GOAL OF THE EXERCISE = One figure is wanted here: how many lines in the entries hold the word "conditions".

Records drawn from a dataset:
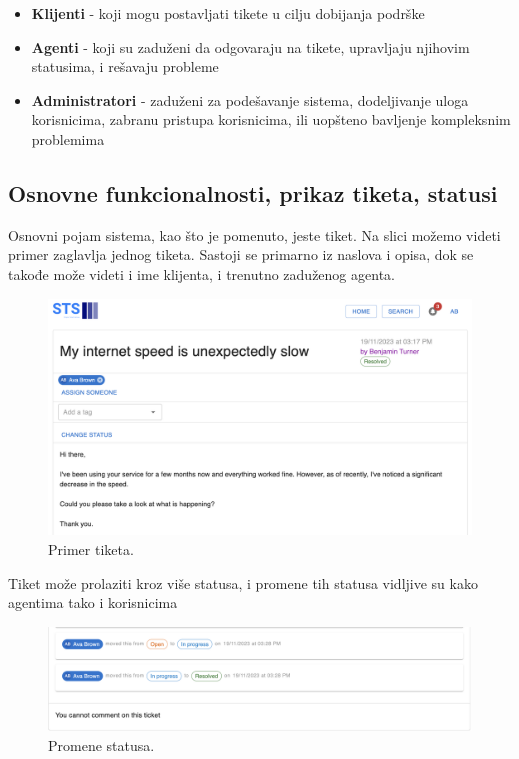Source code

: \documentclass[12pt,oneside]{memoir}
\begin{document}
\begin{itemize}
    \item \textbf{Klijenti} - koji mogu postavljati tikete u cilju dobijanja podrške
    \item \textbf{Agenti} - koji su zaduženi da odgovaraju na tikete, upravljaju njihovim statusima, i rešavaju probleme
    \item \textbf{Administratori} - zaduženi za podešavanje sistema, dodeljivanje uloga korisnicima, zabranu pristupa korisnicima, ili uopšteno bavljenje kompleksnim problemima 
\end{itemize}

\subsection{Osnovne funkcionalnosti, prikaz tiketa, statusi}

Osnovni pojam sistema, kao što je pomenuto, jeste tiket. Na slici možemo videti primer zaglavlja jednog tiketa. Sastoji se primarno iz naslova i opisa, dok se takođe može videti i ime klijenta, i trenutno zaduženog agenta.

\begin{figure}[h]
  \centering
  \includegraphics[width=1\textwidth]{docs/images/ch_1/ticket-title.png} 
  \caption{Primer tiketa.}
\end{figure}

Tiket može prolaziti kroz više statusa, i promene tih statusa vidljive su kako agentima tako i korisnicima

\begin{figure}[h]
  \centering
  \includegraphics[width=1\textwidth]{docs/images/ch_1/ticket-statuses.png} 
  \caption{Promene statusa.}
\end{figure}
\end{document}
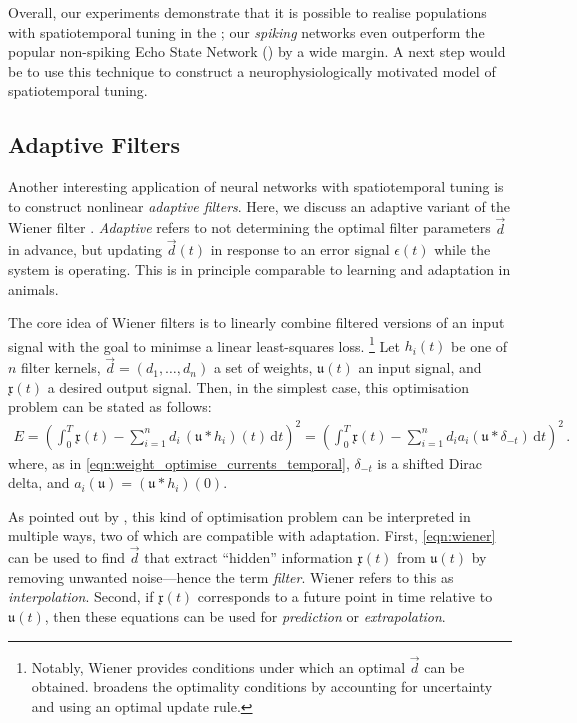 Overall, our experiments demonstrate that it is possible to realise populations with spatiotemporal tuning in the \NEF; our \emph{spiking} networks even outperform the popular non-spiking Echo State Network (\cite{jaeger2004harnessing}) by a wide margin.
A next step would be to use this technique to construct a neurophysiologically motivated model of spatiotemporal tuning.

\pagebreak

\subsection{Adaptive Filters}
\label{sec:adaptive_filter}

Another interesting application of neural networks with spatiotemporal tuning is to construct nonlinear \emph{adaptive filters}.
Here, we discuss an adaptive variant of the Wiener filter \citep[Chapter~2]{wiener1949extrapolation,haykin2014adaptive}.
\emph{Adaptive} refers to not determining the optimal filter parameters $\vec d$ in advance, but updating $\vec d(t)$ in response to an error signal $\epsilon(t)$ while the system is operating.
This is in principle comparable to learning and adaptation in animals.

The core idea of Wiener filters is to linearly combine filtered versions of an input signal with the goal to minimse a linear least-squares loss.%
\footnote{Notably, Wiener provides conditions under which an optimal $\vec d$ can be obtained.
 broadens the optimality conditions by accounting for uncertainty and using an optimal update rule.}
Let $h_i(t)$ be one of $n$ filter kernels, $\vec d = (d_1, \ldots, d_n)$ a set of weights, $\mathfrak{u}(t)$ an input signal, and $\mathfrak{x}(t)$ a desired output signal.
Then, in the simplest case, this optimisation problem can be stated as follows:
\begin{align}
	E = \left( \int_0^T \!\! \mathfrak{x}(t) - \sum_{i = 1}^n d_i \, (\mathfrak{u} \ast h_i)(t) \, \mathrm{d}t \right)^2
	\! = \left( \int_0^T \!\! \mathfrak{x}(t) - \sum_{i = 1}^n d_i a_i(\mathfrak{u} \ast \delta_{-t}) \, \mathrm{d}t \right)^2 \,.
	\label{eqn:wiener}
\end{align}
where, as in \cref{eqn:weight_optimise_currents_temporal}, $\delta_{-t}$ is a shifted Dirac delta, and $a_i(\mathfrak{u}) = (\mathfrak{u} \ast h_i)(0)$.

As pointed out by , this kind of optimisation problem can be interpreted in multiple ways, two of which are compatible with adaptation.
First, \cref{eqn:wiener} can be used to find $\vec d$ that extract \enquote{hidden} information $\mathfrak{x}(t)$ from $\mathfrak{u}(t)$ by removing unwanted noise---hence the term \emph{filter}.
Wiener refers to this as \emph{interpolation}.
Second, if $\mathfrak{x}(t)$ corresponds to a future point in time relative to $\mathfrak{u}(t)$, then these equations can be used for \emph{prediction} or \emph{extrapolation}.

---

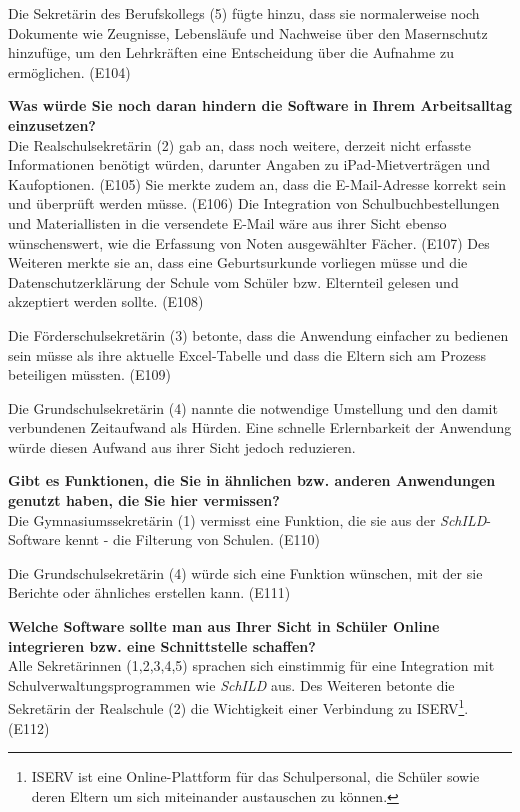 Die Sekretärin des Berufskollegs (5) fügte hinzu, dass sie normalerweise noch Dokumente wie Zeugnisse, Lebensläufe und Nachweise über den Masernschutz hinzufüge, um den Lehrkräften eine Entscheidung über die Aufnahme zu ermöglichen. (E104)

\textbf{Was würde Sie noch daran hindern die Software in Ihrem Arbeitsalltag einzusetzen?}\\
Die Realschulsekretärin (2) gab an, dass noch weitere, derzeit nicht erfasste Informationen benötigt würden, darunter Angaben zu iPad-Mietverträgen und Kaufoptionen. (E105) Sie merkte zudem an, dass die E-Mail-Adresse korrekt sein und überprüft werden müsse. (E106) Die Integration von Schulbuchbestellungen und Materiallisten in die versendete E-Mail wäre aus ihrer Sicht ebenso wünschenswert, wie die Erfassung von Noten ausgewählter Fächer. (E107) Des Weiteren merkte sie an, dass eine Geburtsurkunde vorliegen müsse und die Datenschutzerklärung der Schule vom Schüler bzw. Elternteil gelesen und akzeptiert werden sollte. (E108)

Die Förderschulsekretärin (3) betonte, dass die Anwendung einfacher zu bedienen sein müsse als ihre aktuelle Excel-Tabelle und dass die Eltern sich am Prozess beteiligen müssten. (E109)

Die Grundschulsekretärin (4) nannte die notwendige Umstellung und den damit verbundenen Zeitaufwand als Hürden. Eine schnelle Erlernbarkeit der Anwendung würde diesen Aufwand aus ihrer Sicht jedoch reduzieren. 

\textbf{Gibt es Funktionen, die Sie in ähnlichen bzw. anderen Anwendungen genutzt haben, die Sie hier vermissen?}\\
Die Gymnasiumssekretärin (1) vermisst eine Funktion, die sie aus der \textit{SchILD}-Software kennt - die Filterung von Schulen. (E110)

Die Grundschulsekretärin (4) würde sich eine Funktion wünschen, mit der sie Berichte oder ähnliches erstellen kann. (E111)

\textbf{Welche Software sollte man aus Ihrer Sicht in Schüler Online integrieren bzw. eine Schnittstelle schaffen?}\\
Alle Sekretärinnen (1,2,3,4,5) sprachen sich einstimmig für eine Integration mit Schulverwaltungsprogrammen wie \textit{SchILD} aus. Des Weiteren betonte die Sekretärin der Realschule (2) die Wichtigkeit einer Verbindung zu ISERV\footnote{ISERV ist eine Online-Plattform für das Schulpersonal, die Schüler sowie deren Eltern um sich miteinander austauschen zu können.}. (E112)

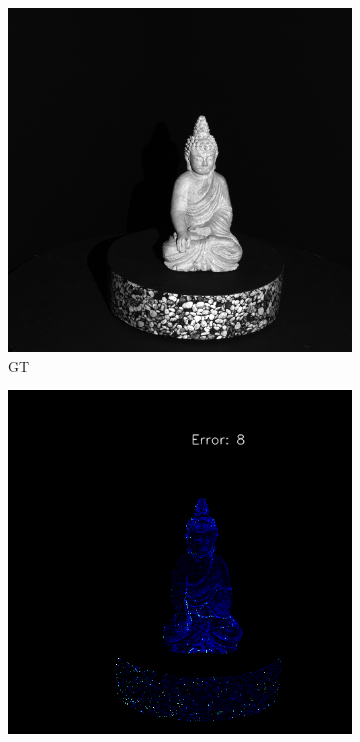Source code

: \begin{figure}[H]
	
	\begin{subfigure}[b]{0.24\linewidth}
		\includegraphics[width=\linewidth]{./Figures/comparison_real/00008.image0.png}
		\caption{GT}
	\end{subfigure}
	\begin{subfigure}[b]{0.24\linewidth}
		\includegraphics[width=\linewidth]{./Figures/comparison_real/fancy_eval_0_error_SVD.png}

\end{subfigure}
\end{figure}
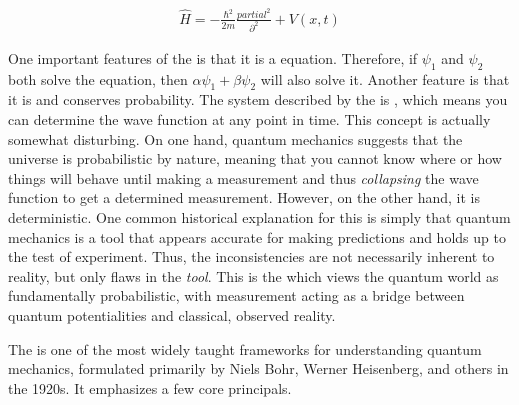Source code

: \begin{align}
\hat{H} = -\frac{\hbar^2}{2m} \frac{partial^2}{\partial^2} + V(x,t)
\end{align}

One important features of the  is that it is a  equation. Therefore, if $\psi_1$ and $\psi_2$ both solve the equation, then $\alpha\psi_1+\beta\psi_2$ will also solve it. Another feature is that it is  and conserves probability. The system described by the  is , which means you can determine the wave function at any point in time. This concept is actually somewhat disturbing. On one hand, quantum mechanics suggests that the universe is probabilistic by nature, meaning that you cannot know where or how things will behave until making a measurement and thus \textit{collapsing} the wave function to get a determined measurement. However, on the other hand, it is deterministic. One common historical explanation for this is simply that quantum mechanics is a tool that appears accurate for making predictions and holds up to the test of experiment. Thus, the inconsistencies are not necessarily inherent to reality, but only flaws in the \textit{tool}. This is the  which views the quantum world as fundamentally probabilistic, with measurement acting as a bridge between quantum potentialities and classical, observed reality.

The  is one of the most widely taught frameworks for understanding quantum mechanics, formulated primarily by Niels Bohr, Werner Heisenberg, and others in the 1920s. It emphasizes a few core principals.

---

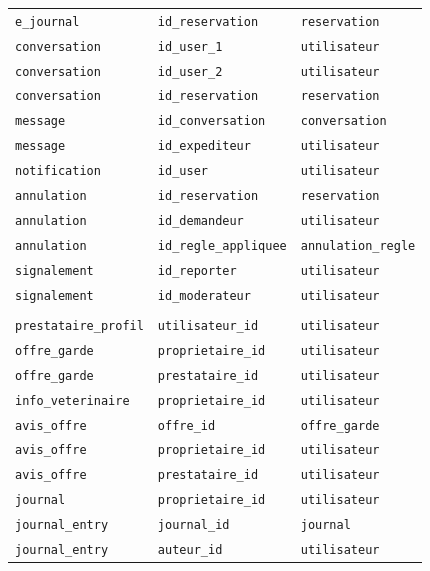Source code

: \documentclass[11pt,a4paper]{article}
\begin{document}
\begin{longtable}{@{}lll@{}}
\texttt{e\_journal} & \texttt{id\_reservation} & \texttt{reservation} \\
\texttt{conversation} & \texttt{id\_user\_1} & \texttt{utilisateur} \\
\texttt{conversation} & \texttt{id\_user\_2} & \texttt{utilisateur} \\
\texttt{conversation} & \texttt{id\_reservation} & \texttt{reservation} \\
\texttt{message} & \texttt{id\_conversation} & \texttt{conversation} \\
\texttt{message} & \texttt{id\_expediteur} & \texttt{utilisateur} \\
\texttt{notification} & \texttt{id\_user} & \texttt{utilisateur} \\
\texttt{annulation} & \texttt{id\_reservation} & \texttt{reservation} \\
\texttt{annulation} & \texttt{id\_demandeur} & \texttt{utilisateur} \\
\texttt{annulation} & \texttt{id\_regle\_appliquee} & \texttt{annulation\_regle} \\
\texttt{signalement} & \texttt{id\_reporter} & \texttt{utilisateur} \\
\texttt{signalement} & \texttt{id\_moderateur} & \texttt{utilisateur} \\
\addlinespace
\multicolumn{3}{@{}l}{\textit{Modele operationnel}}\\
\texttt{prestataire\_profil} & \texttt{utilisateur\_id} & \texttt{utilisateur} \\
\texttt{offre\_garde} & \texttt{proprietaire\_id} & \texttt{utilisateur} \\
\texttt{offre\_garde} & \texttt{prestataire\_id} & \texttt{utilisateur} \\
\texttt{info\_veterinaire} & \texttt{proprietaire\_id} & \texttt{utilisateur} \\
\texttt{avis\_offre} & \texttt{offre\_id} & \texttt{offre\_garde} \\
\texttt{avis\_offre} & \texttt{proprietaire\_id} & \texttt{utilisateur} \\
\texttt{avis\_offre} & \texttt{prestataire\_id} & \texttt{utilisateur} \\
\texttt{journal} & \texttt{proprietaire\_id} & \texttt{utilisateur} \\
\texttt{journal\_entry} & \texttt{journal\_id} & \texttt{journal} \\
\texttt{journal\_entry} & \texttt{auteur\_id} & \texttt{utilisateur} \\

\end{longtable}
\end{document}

OUTPUT OF THE EXERCISE = 2